- [EXERCISE REQUIREMENTS]: Among the lines of the records, please find those that contain the word "learning" and copy them.

- [MATERIAL SUPPLIED]:
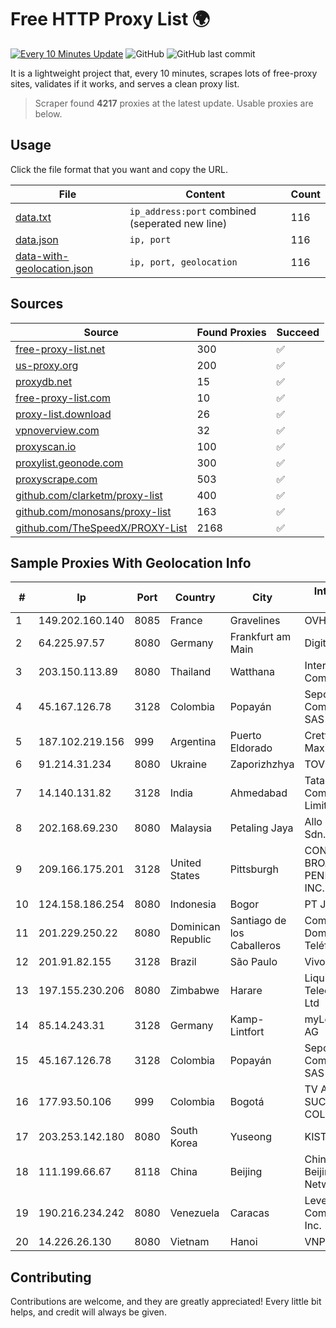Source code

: 
# Free HTTP Proxy List 🌍

[![Every 10 Minutes Update](https://github.com/mertguvencli/http-proxy-list/actions/workflows/main.yml/badge.svg?branch=main)](https://github.com/mertguvencli/http-proxy-list/actions/workflows/main.yml)
![GitHub](https://img.shields.io/github/license/mertguvencli/http-proxy-list)
![GitHub last commit](https://img.shields.io/github/last-commit/mertguvencli/http-proxy-list)

It is a lightweight project that, every 10 minutes, scrapes lots of free-proxy sites, validates if it works, and serves a clean proxy list.


> Scraper found **4217** proxies at the latest update. Usable proxies are below.

## Usage

Click the file format that you want and copy the URL.


|File|Content|Count|
|----|-------|-----|
|[data.txt](https://raw.githubusercontent.com/mertguvencli/http-proxy-list/main/proxy-list/data.txt)|`ip_address:port` combined (seperated new line)|116|
|[data.json](https://raw.githubusercontent.com/mertguvencli/http-proxy-list/main/proxy-list/data.json)|`ip, port`|116|
|[data-with-geolocation.json](https://raw.githubusercontent.com/mertguvencli/http-proxy-list/main/proxy-list/data-with-geolocation.json)|`ip, port, geolocation`|116|

## Sources

|Source|Found Proxies|Succeed|
|------|-------------|-------|
|[free-proxy-list.net](https://free-proxy-list.net)|300|✅|
|[us-proxy.org](https://www.us-proxy.org)|200|✅|
|[proxydb.net](http://proxydb.net)|15|✅|
|[free-proxy-list.com](https://free-proxy-list.com/?page=&port=&type%5B%5D=http&type%5B%5D=https&up_time=0&search=Search)|10|✅|
|[proxy-list.download](https://www.proxy-list.download/HTTP)|26|✅|
|[vpnoverview.com](https://vpnoverview.com/privacy/anonymous-browsing/free-proxy-servers)|32|✅|
|[proxyscan.io](https://www.proxyscan.io)|100|✅|
|[proxylist.geonode.com](https://proxylist.geonode.com/api/proxy-list?limit=300&page=1&sort_by=lastChecked&sort_type=desc&protocols=http,https)|300|✅|
|[proxyscrape.com](https://api.proxyscrape.com/v2/?request=displayproxies&protocol=http&timeout=10000&country=all&ssl=all&anonymity=all)|503|✅|
|[github.com/clarketm/proxy-list](https://raw.githubusercontent.com/clarketm/proxy-list/master/proxy-list-raw.txt)|400|✅|
|[github.com/monosans/proxy-list](https://raw.githubusercontent.com/monosans/proxy-list/main/proxies/http.txt)|163|✅|
|[github.com/TheSpeedX/PROXY-List](https://raw.githubusercontent.com/TheSpeedX/PROXY-List/master/http.txt)|2168|✅|


## Sample Proxies With Geolocation Info

|#|Ip|Port|Country|City|Internet Service Provider|
|-|--|----|-------|----|-------------------------|
|1|149.202.160.140|8085|France|Gravelines|OVH SAS|
|2|64.225.97.57|8080|Germany|Frankfurt am Main|DigitalOcean, LLC|
|3|203.150.113.89|8080|Thailand|Watthana|Internet Thailand Company Ltd.|
|4|45.167.126.78|3128|Colombia|Popayán|Sepcom Comunicaciones SAS|
|5|187.102.219.156|999|Argentina|Puerto Eldorado|Cretton Lisandro Maximiliano|
|6|91.214.31.234|8080|Ukraine|Zaporizhzhya|TOV "Telza"|
|7|14.140.131.82|3128|India|Ahmedabad|Tata Communications Limited|
|8|202.168.69.230|8080|Malaysia|Petaling Jaya|Allo Technology Sdn. Bhd.|
|9|209.166.175.201|3128|United States|Pittsburgh|CONTINENTAL BROADBAND PENNSYLVANIA, INC.|
|10|124.158.186.254|8080|Indonesia|Bogor|PT Jala Lintas Media|
|11|201.229.250.22|8080|Dominican Republic|Santiago de los Caballeros|Compañía Dominicana de Teléfonos S. A.|
|12|201.91.82.155|3128|Brazil|São Paulo|Vivo|
|13|197.155.230.206|8080|Zimbabwe|Harare|Liquid Telecommunications Ltd|
|14|85.14.243.31|3128|Germany|Kamp-Lintfort|myLoc managed IT AG|
|15|45.167.126.78|3128|Colombia|Popayán|Sepcom Comunicaciones SAS|
|16|177.93.50.106|999|Colombia|Bogotá|TV AZTECA SUCURSAL COLOMBIA|
|17|203.253.142.180|8080|South Korea|Yuseong|KISTI|
|18|111.199.66.67|8118|China|Beijing|China Unicom Beijing Province Network|
|19|190.216.234.242|8080|Venezuela|Caracas|Level 3 Communications, Inc.|
|20|14.226.26.130|8080|Vietnam|Hanoi|VNPT|



## Contributing

Contributions are welcome, and they are greatly appreciated! Every
little bit helps, and credit will always be given.

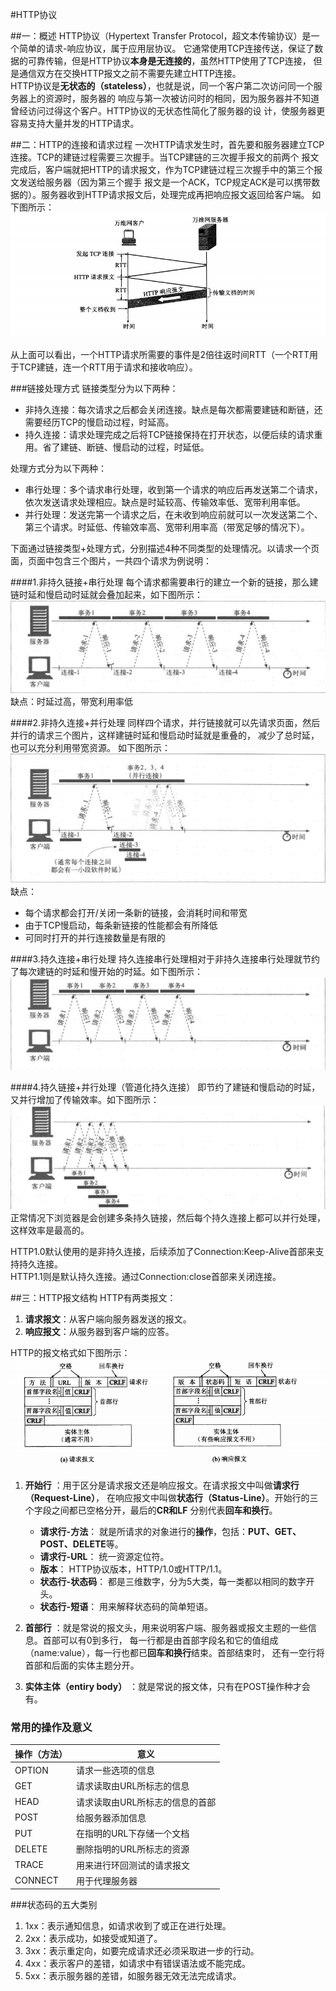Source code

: #HTTP协议

##一：概述
HTTP协议（Hypertext Transfer Protocol，超文本传输协议）是一个简单的请求-响应协议，属于应用层协议。
它通常使用TCP连接传送，保证了数据的可靠传输，但是HTTP协议**本身是无连接的**，虽然HTTP使用了TCP连接，
但是通信双方在交换HTTP报文之前不需要先建立HTTP连接。  
HTTP协议是**无状态的（stateless）**，也就是说，同一个客户第二次访问同一个服务器上的资源时，服务器的
响应与第一次被访问时的相同，因为服务器并不知道曾经访问过得这个客户。HTTP协议的无状态性简化了服务器的设
计，使服务器更容易支持大量并发的HTTP请求。

##二：HTTP的连接和请求过程
一次HTTP请求发生时，首先要和服务器建立TCP连接。TCP的建链过程需要三次握手。当TCP建链的三次握手报文的前两个
报文完成后，客户端就把HTTP的请求报文，作为TCP建链过程三次握手中的第三个报文发送给服务器（因为第三个握手
报文是一个ACK，TCP规定ACK是可以携带数据的）。服务器收到HTTP请求报文后，处理完成再把响应报文返回给客户端。
如下图所示：    
![HTTP connect](image/HTTP_connect.png)

从上面可以看出，一个HTTP请求所需要的事件是2倍往返时间RTT（一个RTT用于TCP建链，连一个RTT用于请求和接收响应）。

###链接处理方式
链接类型分为以下两种：
- 非持久连接：每次请求之后都会关闭连接。缺点是每次都需要建链和断链，还需要经历TCP的慢启动过程，时延高。
- 持久连接：请求处理完成之后将TCP链接保持在打开状态，以便后续的请求重用。省了建链、断链、慢启动的过程，时延低。

处理方式分为以下两种：
- 串行处理：多个请求串行处理，收到第一个请求的响应后再发送第二个请求，依次发送请求处理相应。缺点是时延较高、传输效率低、宽带利用率低。
- 并行处理：发送完第一个请求之后，在未收到响应前就可以一次发送第二个、第三个请求。时延低、传输效率高、宽带利用率高（带宽足够的情况下）。

下面通过链接类型+处理方式，分别描述4种不同类型的处理情况。以请求一个页面，页面中包含三个图片，一共四个请求为例说明：

####1.非持久链接+串行处理
每个请求都需要串行的建立一个新的链接，那么建链时延和慢启动时延就会叠加起来，如下图所示：  
![HTTP connection manage 1 series](image/HTTP_connection_manage_1_series.png)  
缺点：时延过高，带宽利用率低

####2.非持久连接+并行处理
同样四个请求，并行链接就可以先请求页面，然后并行的请求三个图片，这样建链时延和慢启动时延就是重叠的，
减少了总时延，也可以充分利用带宽资源。 如下图所示：  
![HTTP connection manage 2 parallel](image/HTTP_connection_manage_2_parallel.png)  
缺点：
- 每个请求都会打开/关闭一条新的链接，会消耗时间和带宽
- 由于TCP慢启动，每条新链接的性能都会有所降低
- 可同时打开的并行连接数量是有限的

####3.持久连接+串行处理
持久连接串行处理相对于非持久连接串行处理就节约了每次建链的时延和慢开始的时延。如下图所示：  
![HTTP connection manage 3 series persistent](image/HTTP_connection_manage_3_series_persistent.png)  

####4.持久链接+并行处理（管道化持久连接）
即节约了建链和慢启动的时延，又并行增加了传输效率。如下图所示：  
![HTTP connection manage 4 parallel persistent](image/HTTP_connection_manage_4_parallel_persistent.png)  
正常情况下浏览器是会创建多条持久链接，然后每个持久连接上都可以并行处理，这样效率是最高的。

HTTP1.0默认使用的是非持久连接，后续添加了Connection:Keep-Alive首部来支持持久连接。  
HTTP1.1则是默认持久连接。通过Connection:close首部来关闭连接。

##三：HTTP报文结构
HTTP有两类报文：
1. **请求报文**：从客户端向服务器发送的报文。
2. **响应报文**：从服务器到客户端的应答。

HTTP的报文格式如下图所示：  
![HTTP format](image/HTTP_format.png)

1. **开始行** ：用于区分是请求报文还是响应报文。在请求报文中叫做**请求行（Request-Line）**，
在响应报文中叫做**状态行（Status-Line）**。开始行的三个字段之间都已空格分开，最后的**CR和LF**
分别代表**回车和换行**。
    - **请求行-方法**： 就是所请求的对象进行的**操作**，包括：**PUT、GET、POST、DELETE**等。
    - **请求行-URL**： 统一资源定位符。
    - **版本**： HTTP协议版本，HTTP/1.0或HTTP/1.1。
    - **状态行-状态码**： 都是三维数字，分为5大类，每一类都以相同的数字开头。
    - **状态行-短语**： 用来解释状态码的简单短语。
2. **首部行** ：就是常说的报文头，用来说明客户端、服务器或报文主题的一些信息。首部可以有0到多行，
每一行都是由首部字段名和它的值组成（name:value），每一行也都已**回车和换行**结束。首部结束时，
还有一空行将首部和后面的实体主题分开。

3. **实体主体（entiry body）** ：就是常说的报文体，只有在POST操作种才会有。

### 常用的操作及意义
|操作（方法）|意义|
|----------|---|
|OPTION|请求一些选项的信息|
|GET|请求读取由URL所标志的信息|
|HEAD|请求读取由URL所标志的信息的首部|
|POST|给服务器添加信息|
|PUT|在指明的URL下存储一个文档|
|DELETE|删除指明的URL所标志的资源|
|TRACE|用来进行环回测试的请求报文|
|CONNECT|用于代理服务器|


###状态码的五大类别
1. 1xx：表示通知信息，如请求收到了或正在进行处理。
2. 2xx：表示成功，如接受或知道了。
3. 3xx：表示重定向，如要完成请求还必须采取进一步的行动。
4. 4xx：表示客户的差错，如请求中有错误语法或不能完成。
5. 5xx：表示服务器的差错，如服务器无效无法完成请求。

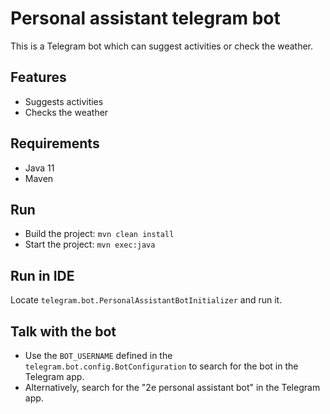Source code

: # Personal assistant telegram bot
This is a Telegram bot which can suggest activities or check the weather.
## Features
- Suggests activities
- Checks the weather
## Requirements
- Java 11
- Maven

## Run
- Build the project: `mvn clean install` 
- Start the project: `mvn exec:java`

## Run in IDE

Locate `telegram.bot.PersonalAssistantBotInitializer` and run it.

## Talk with the bot

- Use the `BOT_USERNAME` defined in the `telegram.bot.config.BotConfiguration` to search for the bot in the Telegram app.
- Alternatively, search for the "2e personal assistant bot" in the Telegram app.
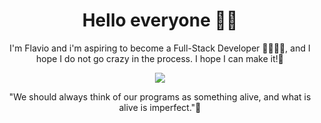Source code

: ##
<div align="center">
  <h1>Hello everyone 👋🏻</h1>
  <p>I'm Flavio and i'm aspiring to become a Full-Stack Developer 👨🏻‍💻😬, and I hope I do not go crazy in the process. I hope I can make it!🥹</p>
  <img src="https://media.giphy.com/media/v1.Y2lkPTc5MGI3NjExbDF3NTZjODd1cmhkNXp5NmN0ZW54cW5oYm9neTlxNjR4a3NmeWhxbiZlcD12MV9pbnRlcm5hbF9naWZfYnlfaWQmY3Q9Zw/ZVik7pBtu9dNS/giphy.gif">
</div>
<p align="center">"We should always think of our programs as something alive, and what is alive is imperfect."🌱</p>




<!--
**flavio-franceschetti/flavio-franceschetti** is a ✨ _special_ ✨ repository because its `README.md` (this file) appears on your GitHub profile.

Here are some ideas to get you started:

- 🔭 I’m currently working on ...
- 🌱 I’m currently learning ...
- 👯 I’m looking to collaborate on ...
- 🤔 I’m looking for help with ...
- 💬 Ask me about ...
- 📫 How to reach me: ...
- 😄 Pronouns: ...
- ⚡ Fun fact: ...
-->
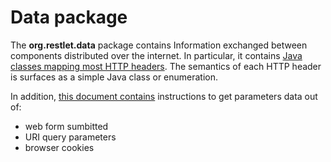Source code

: # Data package

The **org.restlet.data** package contains Information exchanged between components distributed over the internet. In particular, it contains [Java classes mapping most HTTP headers](/technical-resources/restlet-framework/guide/2.2/core/http-headers-mapping "Mapping HTTP headers"). The semantics of each HTTP header is surfaces as a simple Java class or enumeration.


In addition, [this document contains](/technical-resources/restlet-framework/guide/2.2/core/data/parameters) instructions to get parameters data out of:
 - web form sumbitted
 - URI query parameters
 - browser cookies
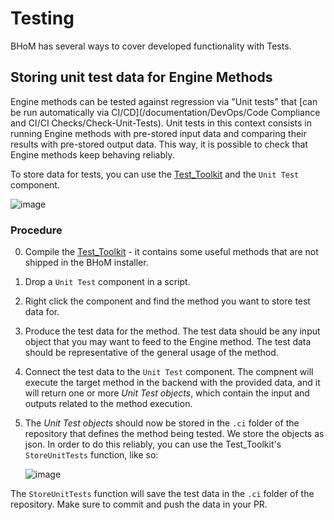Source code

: # Testing

BHoM has several ways to cover developed functionality with Tests.


## Storing unit test data for Engine Methods

Engine methods can be tested against regression via "Unit tests" that [can be run automatically via CI/CD](/documentation/DevOps/Code Compliance and CI/CI Checks/Check-Unit-Tests). Unit tests in this context consists in running Engine methods with pre-stored input data and comparing their results with pre-stored output data. This way, it is possible to check that Engine methods keep behaving reliably.

To store data for tests, you can use the [Test_Toolkit](https://github.com/BHoM/Test_Toolkit) and the `Unit Test` component.

![image](https://user-images.githubusercontent.com/6352844/210525746-f55ad541-4022-4418-b35a-b2f174620c66.png)

### Procedure

0. Compile the [Test_Toolkit](https://github.com/BHoM/Test_Toolkit) - it contains some useful methods that are not shipped in the BHoM installer.
1. Drop a `Unit Test` component in a script.
2. Right click the component and find the method you want to store test data for. 
3. Produce the test data for the method. The test data should be any input object that you may want to feed to the Engine method. The test data should be representative of the general usage of the method.
4. Connect the test data to the `Unit Test` component. The compnent will execute the target method in the backend with the provided data, and it will return one or more _Unit Test objects_, which contain the input and outputs related to the method execution.
5. The _Unit Test objects_ should now be stored in the `.ci` folder of the repository that defines the method being tested. We store the objects as json. In order to do this reliably, you can use the Test_Toolkit's `StoreUnitTests` function, like so:

   ![image](https://user-images.githubusercontent.com/6352844/210527902-53bdf492-d305-405b-9f2b-3be671204519.png)



The `StoreUnitTests` function will save the test data in the `.ci` folder of the repository. Make sure to commit and push the data in your PR.
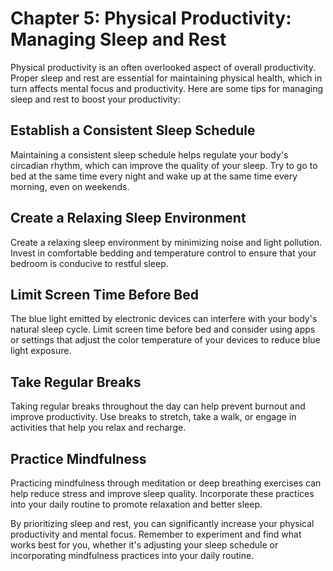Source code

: Chapter 5: Physical Productivity: Managing Sleep and Rest
=========================================================

Physical productivity is an often overlooked aspect of overall productivity. Proper sleep and rest are essential for maintaining physical health, which in turn affects mental focus and productivity. Here are some tips for managing sleep and rest to boost your productivity:

Establish a Consistent Sleep Schedule
-------------------------------------

Maintaining a consistent sleep schedule helps regulate your body's circadian rhythm, which can improve the quality of your sleep. Try to go to bed at the same time every night and wake up at the same time every morning, even on weekends.

Create a Relaxing Sleep Environment
-----------------------------------

Create a relaxing sleep environment by minimizing noise and light pollution. Invest in comfortable bedding and temperature control to ensure that your bedroom is conducive to restful sleep.

Limit Screen Time Before Bed
----------------------------

The blue light emitted by electronic devices can interfere with your body's natural sleep cycle. Limit screen time before bed and consider using apps or settings that adjust the color temperature of your devices to reduce blue light exposure.

Take Regular Breaks
-------------------

Taking regular breaks throughout the day can help prevent burnout and improve productivity. Use breaks to stretch, take a walk, or engage in activities that help you relax and recharge.

Practice Mindfulness
--------------------

Practicing mindfulness through meditation or deep breathing exercises can help reduce stress and improve sleep quality. Incorporate these practices into your daily routine to promote relaxation and better sleep.

By prioritizing sleep and rest, you can significantly increase your physical productivity and mental focus. Remember to experiment and find what works best for you, whether it's adjusting your sleep schedule or incorporating mindfulness practices into your daily routine.
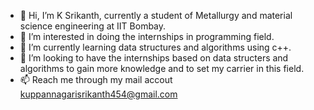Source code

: - 👋 Hi, I’m K Srikanth, currently a student of Metallurgy and material science engineering at IIT Bombay.
- 👀 I’m interested in doing the internships in programming field.
- 🌱 I’m currently learning data structures and algorithms using c++.
- 💞️ I’m looking to have the internships based on data structers and algorithms to gain more knowledge and to set my carrier in this field.
- 📫 Reach me through my mail accout kuppannagarisrikanth454@gmail.com

<!---
Srikanth454967/Srikanth454967 is a ✨ special ✨ repository because its `README.md` (this file) appears on your GitHub profile.
You can click the Preview link to take a look at your changes.
--->
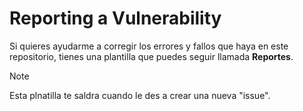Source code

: <!--
# Security Policy

## Supported Versions

Use this section to tell people about which versions of your project are
currently being supported with security updates.

| Version | Supported          |
| ------- | ------------------ |
| 5.1.x   | :white_check_mark: |
| 5.0.x   | :x:                |
| 4.0.x   | :white_check_mark: |
| < 4.0   | :x:                |

## Reporting a Vulnerability

Use this section to tell people how to report a vulnerability.

Tell them where to go, how often they can expect to get an update on a
reported vulnerability, what to expect if the vulnerability is accepted or
declined, etc.
-->
# Reporting a Vulnerability

Si quieres ayudarme a corregir los errores y fallos que haya en este repositorio, tienes una plantilla que puedes seguir llamada **Reportes**.

>[!NOTE]
>Esta plnatilla te saldra cuando le des a crear una nueva "issue".
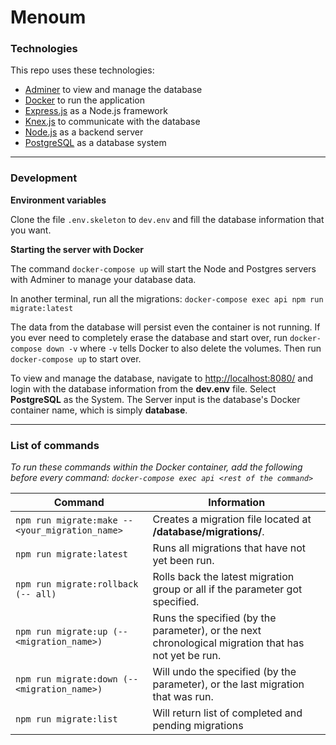 # Menoum

### Technologies
This repo uses these technologies:
- [Adminer](https://www.adminer.org/) to view and manage the database
- [Docker](https://docs.docker.com/compose/) to run the application
- [Express.js](https://expressjs.com/) as a Node.js framework
- [Knex.js](http://knexjs.org/) to communicate with the database
- [Node.js](https://nodejs.org/) as a backend server
- [PostgreSQL](https://www.postgresql.org/) as a database system

---

### Development
**Environment variables**

Clone the file `.env.skeleton` to `dev.env` and fill the database information that you want.

**Starting the server with Docker**

The command `docker-compose up` will start the Node and Postgres servers with Adminer to manage your database data.

In another terminal, run all the migrations: `docker-compose exec api npm run migrate:latest`

The data from the database will persist even the container is not running.
If you ever need to completely erase the database and start over, run `docker-compose down -v` where `-v` tells Docker
to also delete the volumes. Then run `docker-compose up` to start over.

To view and manage the database, navigate to [http://localhost:8080/](http://localhost:8080/) and login with the database information from the **dev.env** file. Select **PostgreSQL** as the System. The Server input is the database's Docker container name, which is simply **database**.

---

### List of commands

*To run these commands within the Docker container, add the following before every command: `docker-compose exec api <rest of the command>`*

| Command | Information |
| -- | --- |
| `npm run migrate:make -- <your_migration_name>` | Creates a migration file located at **/database/migrations/**. |
| `npm run migrate:latest` | Runs all migrations that have not yet been run. |
| `npm run migrate:rollback (-- all)` | Rolls back the latest migration group or all if the parameter got specified. |
| `npm run migrate:up (-- <migration_name>)` | Runs the specified (by the parameter), or the next chronological migration that has not yet be run. |
| `npm run migrate:down (-- <migration_name>)` | Will undo the specified (by the parameter), or the last migration that was run. |
| `npm run migrate:list` | Will return list of completed and pending migrations |
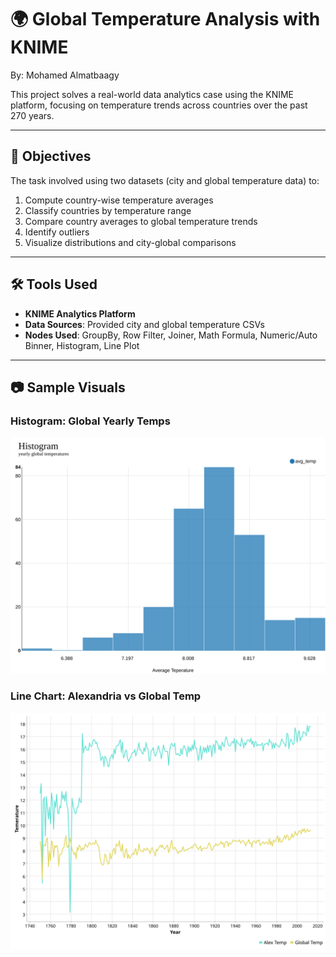 # 🌍 Global Temperature Analysis with KNIME

By: Mohamed Almatbaagy

This project solves a real-world data analytics case using the KNIME platform, focusing on temperature trends across countries over the past 270 years.

---

## 📌 Objectives

The task involved using two datasets (city and global temperature data) to:

1. Compute country-wise temperature averages
2. Classify countries by temperature range
3. Compare country averages to global temperature trends
4. Identify outliers
5. Visualize distributions and city-global comparisons

---

## 🛠️ Tools Used

- **KNIME Analytics Platform**
- **Data Sources**: Provided city and global temperature CSVs
- **Nodes Used**: GroupBy, Row Filter, Joiner, Math Formula, Numeric/Auto Binner, Histogram, Line Plot

---



## 📷 Sample Visuals

### Histogram: Global Yearly Temps
![Histogram](./outputs/Task5_Histogram.svg)

### Line Chart: Alexandria vs Global Temp
![Alexandria Comparison](./outputs/Task6_LinePlot.svg)
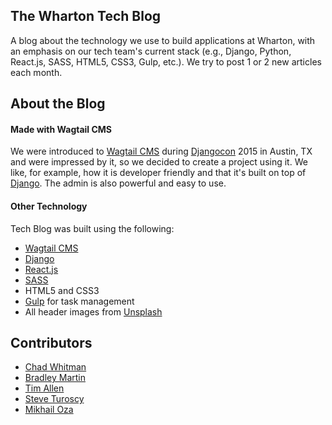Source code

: ## The Wharton Tech Blog
A blog about the technology we use to build applications at Wharton, with an emphasis on our tech team's current stack (e.g., Django, Python, React.js, SASS, HTML5, CSS3, Gulp, etc.). We try to post 1 or 2 new articles each month.

## About the Blog

#### Made with Wagtail CMS
We were introduced to <a href="https://github.com/torchbox/wagtail">Wagtail CMS</a> during <a href="https://twitter.com/djangocon">Djangocon</a> 2015 in Austin, TX and were  impressed by it, so we decided to create a project using it. We like, for example, how it is developer friendly and that it's built on top of <a href="https://www.djangoproject.com/">Django</a>. The admin is also powerful and easy to use.

#### Other Technology
Tech Blog was built using the following:

- <a href="https://github.com/torchbox/wagtail">Wagtail CMS</a>
- <a href="https://github.com/django/django">Django</a>
- <a href="https://facebook.github.io/react">React.js</a>
- <a href="http://sass-lang.com">SASS</a>
- HTML5 and CSS3
- <a href="http://gulpjs.com">Gulp</a> for task management
- All header images from <a href="https://unsplash.com">Unsplash</a>


## Contributors
- <a href="https://github.com/chadwhitman">Chad Whitman</a>
- <a href="https://github.com/bradma">Bradley Martin</a>
- <a href="https://github.com/FlipperPA">Tim Allen</a>
- <a href="https://github.com/sturoscy">Steve Turoscy</a>
- <a href="https://github.com/i-ozymandias-i">Mikhail Oza</a>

- [RESULT FOR THIS TASK]:
- 🌱 I’m currently learning ...
- 🌱 I’m currently learning data structures and algorithms using c++.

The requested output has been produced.